When I first arrive it looks remarkably like the upper city – Citta Alta – in Bergamo, Italy. Bergamo was a walled medieval town where I lived for a year as a child when I was seven. It had cobblestone streets, a piazza with a thick-chained fountain filled with coins that were free for the taking if you’d only stick your skinny bare arm into the cold fountain water. It had a bakery that pumped out the fresh crunch of early-morning bread – which was then buttered carefully, European style, with the knife held awkwardly in the right hand like Mom showed us. It had an actual blacksmith with a forge that would burn your retinas when you stared at it from the shop doorway, and it had its grave, Latin-speaking churches with tearful old, bundled-up women. In an open-air laundry beneath magnificent chestnut trees those same women, laughing now, did their weekly washing.
Bergamo had its fantastic funiculares that traversed the city hills at Dr. Seussian trajectories. You could buy carrots from a cart hauled by donkey into the upper city and those carrots would squirt at you with an organic mischief when you bit into them. Half-buried fresco Madonnas right out in the open streets, hundreds of years old, waited placidly, partially exposed. They waited for the holy children in their arms, obscured by another century’s plaster, to be born again from the crumbling layer-cake of the city’s walls. Fastidiously dressed old men ordered the occasional cappuccino from golden-piped espresso extravaganzas. They talked intensely at each other, leaning forward (to an American boy, as if in anger) and their hands ran feverish subtitles. Then they laughed completely and hugged each other at parting.
If you plant a seven year old American boy there for a year and let him run free in the streets with his brother every day after school, you’ll create something more Italian in that child’s heart than anything you can demonstrate with a passport from Rome. It was beautiful. It was home. And it has haunted, in a friendly way, the rest of my life and all of the other places I’ve lived.

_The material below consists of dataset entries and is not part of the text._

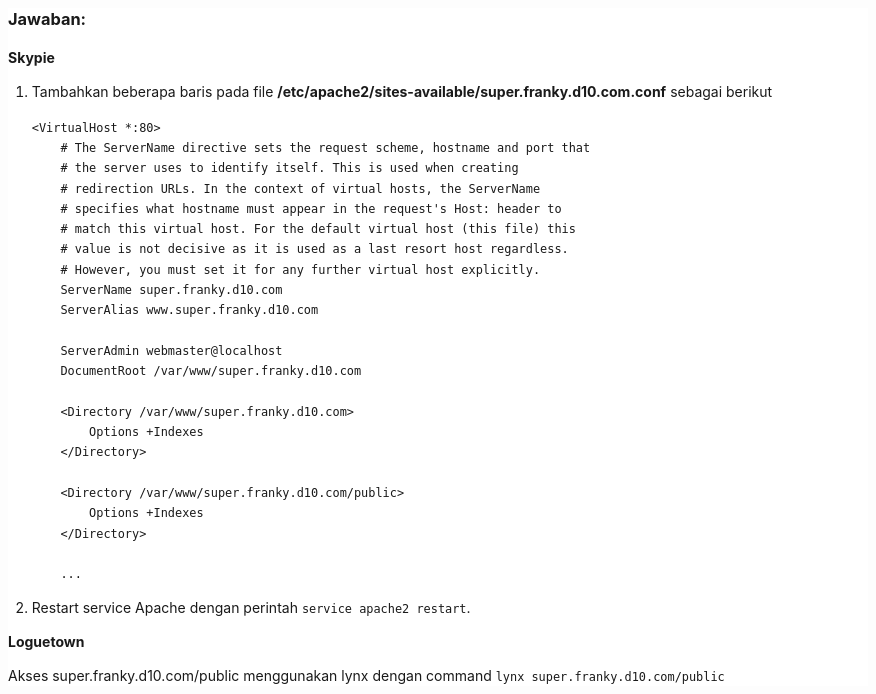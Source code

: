 ### Jawaban:
**Skypie**
1. Tambahkan beberapa baris pada file **/etc/apache2/sites-available/super.franky.d10.com.conf** sebagai berikut
	```vim
	<VirtualHost *:80>
		# The ServerName directive sets the request scheme, hostname and port that
		# the server uses to identify itself. This is used when creating
		# redirection URLs. In the context of virtual hosts, the ServerName
		# specifies what hostname must appear in the request's Host: header to
		# match this virtual host. For the default virtual host (this file) this
		# value is not decisive as it is used as a last resort host regardless.
		# However, you must set it for any further virtual host explicitly.
		ServerName super.franky.d10.com
		ServerAlias www.super.franky.d10.com

		ServerAdmin webmaster@localhost
		DocumentRoot /var/www/super.franky.d10.com

		<Directory /var/www/super.franky.d10.com>
			Options +Indexes
		</Directory>

		<Directory /var/www/super.franky.d10.com/public>
			Options +Indexes
		</Directory>

		...
	```
2. Restart service Apache dengan perintah `service apache2 restart`.

**Loguetown**

Akses super.franky.d10.com/public menggunakan lynx dengan command `lynx super.franky.d10.com/public`

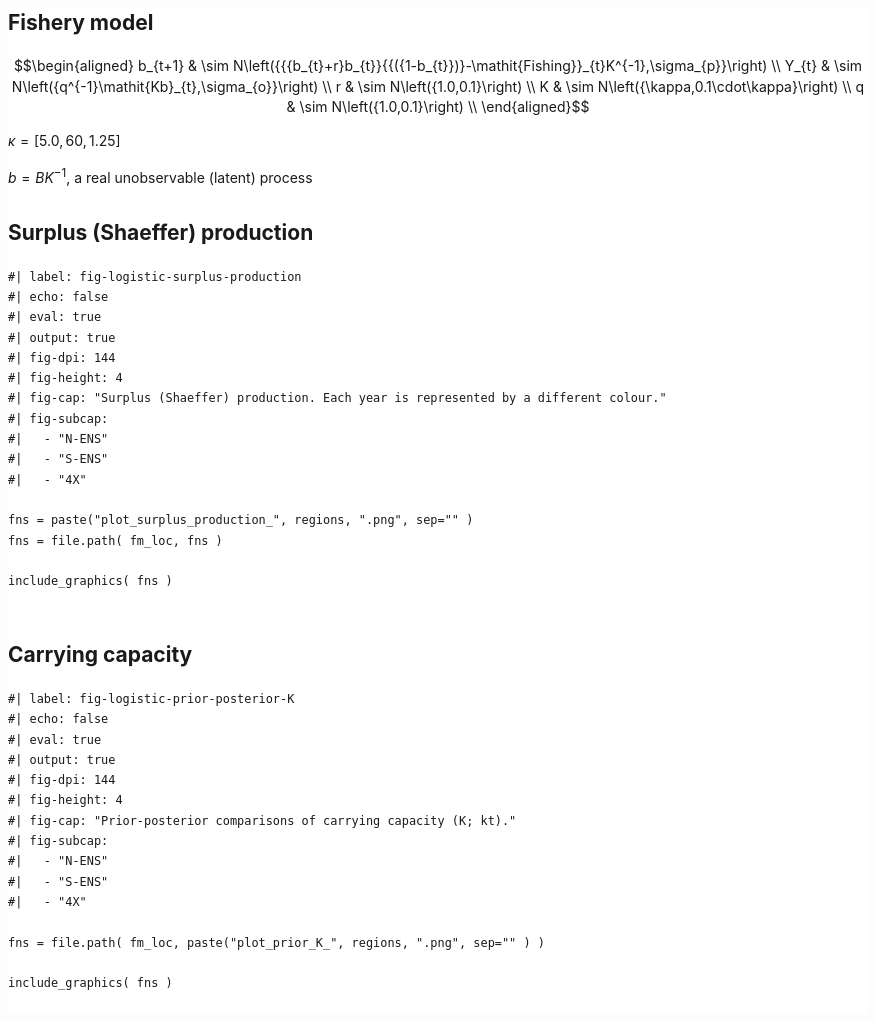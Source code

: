 

 

  

## Fishery model



$$\begin{aligned}
b_{t+1} & \sim N\left({{{b_{t}+r}b_{t}}{{({1-b_{t}})}-\mathit{Fishing}}_{t}K^{-1},\sigma_{p}}\right) \\
Y_{t} & \sim N\left({q^{-1}\mathit{Kb}_{t},\sigma_{o}}\right) \\
r & \sim N\left({1.0,0.1}\right) \\
K & \sim N\left({\kappa,0.1\cdot\kappa}\right) \\
q & \sim N\left({1.0,0.1}\right) \\
\end{aligned}$$

$\kappa={\lbrack{5.0,60,1.25}\rbrack}$

${b=B}K^{-1}$,  a real unobservable (latent) process


 
## Surplus (Shaeffer) production

```{r}
#| label: fig-logistic-surplus-production
#| echo: false
#| eval: true
#| output: true
#| fig-dpi: 144
#| fig-height: 4
#| fig-cap: "Surplus (Shaeffer) production. Each year is represented by a different colour."
#| fig-subcap:
#|   - "N-ENS"
#|   - "S-ENS"
#|   - "4X"

fns = paste("plot_surplus_production_", regions, ".png", sep="" )
fns = file.path( fm_loc, fns ) 

include_graphics( fns )
   
``` 


## Carrying capacity 

```{r}
#| label: fig-logistic-prior-posterior-K
#| echo: false
#| eval: true
#| output: true
#| fig-dpi: 144
#| fig-height: 4
#| fig-cap: "Prior-posterior comparisons of carrying capacity (K; kt)."
#| fig-subcap:
#|   - "N-ENS"
#|   - "S-ENS"
#|   - "4X"
   
fns = file.path( fm_loc, paste("plot_prior_K_", regions, ".png", sep="" ) ) 

include_graphics( fns )
   

```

Upon my return, she will be as beautiful as her memory and then some. Her streets will be empty, deserted. The espresso copper that gleams from the funicular café will be unblemished by even a single smear of a barista’s errant finger. The city’s shop bells will jangle on entry, but the tills, stuffed full with coins and beautiful paper notes, will be untended; the elaborate window displays of the shops, terraced more beautifully than Balinese hillsides, will be lovingly arrayed as if for the Christmas season. Exotic visual candies in golden wrappings will beckon from behind every storefront. In the air will be the rich Bergamo smells that – even when I’ve caught the scent of them again years later in far-away places – have stopped me in my tracks and moved me to announce to anyone at hand that “that is the smell of Bergamo.” Bergamo’s cars. Bergamo’s kerosene. Her wet leaves. Her rain.
At night I will sleep again in the soft Italian sheets of my childhood and by day I will explore this museum of the heart. I will hike up past the courtyard where I roller-skated and then around the park that looks out from the safety of the massive city ramparts. I will walk over the cleanly-tended, grey pebble gravel, stopping at the Stations of the Cross vignettes that form their solemn, but charming tour. The city’s gaslights will burn with a soft hiss during my evening strolls, reflecting off the shop windows. It will be, as I have tried to make so abundantly clear, utterly beautiful. And having found my way back there, I will not yearn for any new places. I will put down all of the guidebooks of the soul and be still.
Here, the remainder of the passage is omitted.